[Rezension] Wer bin ich - und wenn ja, wie viele?

Kaum ein Buch wurde bis jetzt so oft aus meinem Bücherschrank gezogen, kaum ein Buch wurde so passioniert unterstrichen und bearbeitet, kaum ein Buch habe ich sooft verschenkt und empfohlen - ja, es handelt sich um Richard David Prechts Wer bin ich - und wenn ja, wie viele?

Das Buch:


http://www.randomhouse.de/Buch/Wer-bin-ich-und-wenn-ja-wie-viele/Richard-David-Precht/e421315.rhd
Bild © Goldmann Verlag
Autor: Richard David Precht
Titel: Wer bin ich - und wenn ja, wie viele?
Erscheinungsjahr: 2007
ISBN: 978-3-442-31143-9
Seiten: 400 Seiten (davon 21 Seiten Anhang)
Klappentext:
"Bücher über Philosophie gibt es viele. Aber Richard David Prechts Buch ist anders als alle anderen. Denn es gibt bisher keines, das den Leser so umfassend und kompetent - und unter Berücksichtigung naturwissenschaftlicher Erkenntnisse - an die großen philosophischen Fragen des Lebens herangeführt hätte: Was ist Wahrheit? Woher weiß ich, wer ich bin? Was darf die Hirnforschung? [....] "

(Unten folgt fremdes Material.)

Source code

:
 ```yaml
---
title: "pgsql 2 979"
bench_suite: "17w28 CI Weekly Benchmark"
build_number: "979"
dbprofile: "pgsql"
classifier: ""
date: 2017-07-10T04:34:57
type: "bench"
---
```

Aller Anfang ist... schwer

Das Buch stellt eine philosophische Einführung dar, wie sie selten zu finden sind. Seit es die Philosophie gibt, blieb sie immer nur der Elite der Gelehrten offen, der Normalbürger konnte sich nicht damit befassen, weil niemand seine Philosophie so verständlich schrieb, dass solche es verstehen könnten. Glücklicherweise hat sich dies mittlerweile etwas gelegt. Auf dem Markt gibt es eine Hand voll richtig guter Einführungen für Leute, die sich vorher noch nicht näher damit beschäftigt haben. 
Eines dieser Bücher ist Wer bin ich. Precht teilt sein Buch in 3 Teile, in Anlehnung an die vier Fragen Kants:

Was kann ich wissen?

   - Was ist Wahrheit?
   - Was sind Gefühle?
   - Wer ist "Ich?

Was soll ich tun? 

   - Was ist das Gute?
   - Kann ich wollen, was ich will?
   - Warum die Natur schützen?
   - Darf man Menschen klonen?

Was darf ich hoffen? 

   - Gibt es Gott?
   - Was ist Freiheit?
   - Was ist ein glückliches Leben?
   Hat das Leben einen Sinn?

Die Unterpunkte sind nur Teilaspekte der Kapitel, aber alle aufzuführen wäre wohl zu viel. Von der Antike, über die Aufklärung bis hin zur Moderne werden die wichtigsten Philosophen, wie auch ihre Philosophien kurz und bündig vorgestellt und mit modernen und alltäglichen Vergleichen anschaulich dargestellt. Mit viel Humor und leichter Sprache lockert er die trockene Thematik zusätzlich auf. Er zieht Bezüge zu allseits bekannten Dingen, z.B. Matrix, Raumschiff Enterprise, und stellt oft direkt Fragen an den Leser selbst, der sich vor dem eigentlichen Start des Kapitels selbst seine Gedanken machen kann.
Der Schwerpunkt des Buches ist definitiv die Ethik. Auch wenn Sprachphilosophie und Erkenntnistheorie mehrmals angesprochen werden,werden auch sehr konkrete Fragen diskutiert, wie zum Beispiel Sterbehilfe, Schwangerschaftsabbruch und Vegetarismus.
Bei all dem Unterhaltungswert vergisst Precht auch die Biologie nicht. Er argumentiert ebenso mit naturwissenschaftlichen Kenntnissen und lässt nicht alles in der Metaphysik versinken. Man könnte jetzt noch sagen, dass vieles ein bisschen zu kurz geraten ist, und noch viel mehr sehr ungenau. Aber als eine grobe Übersicht reicht das Werk vollkommen aus, sofern man sich noch nicht näher mit der Philosophie beschäftigt hat. 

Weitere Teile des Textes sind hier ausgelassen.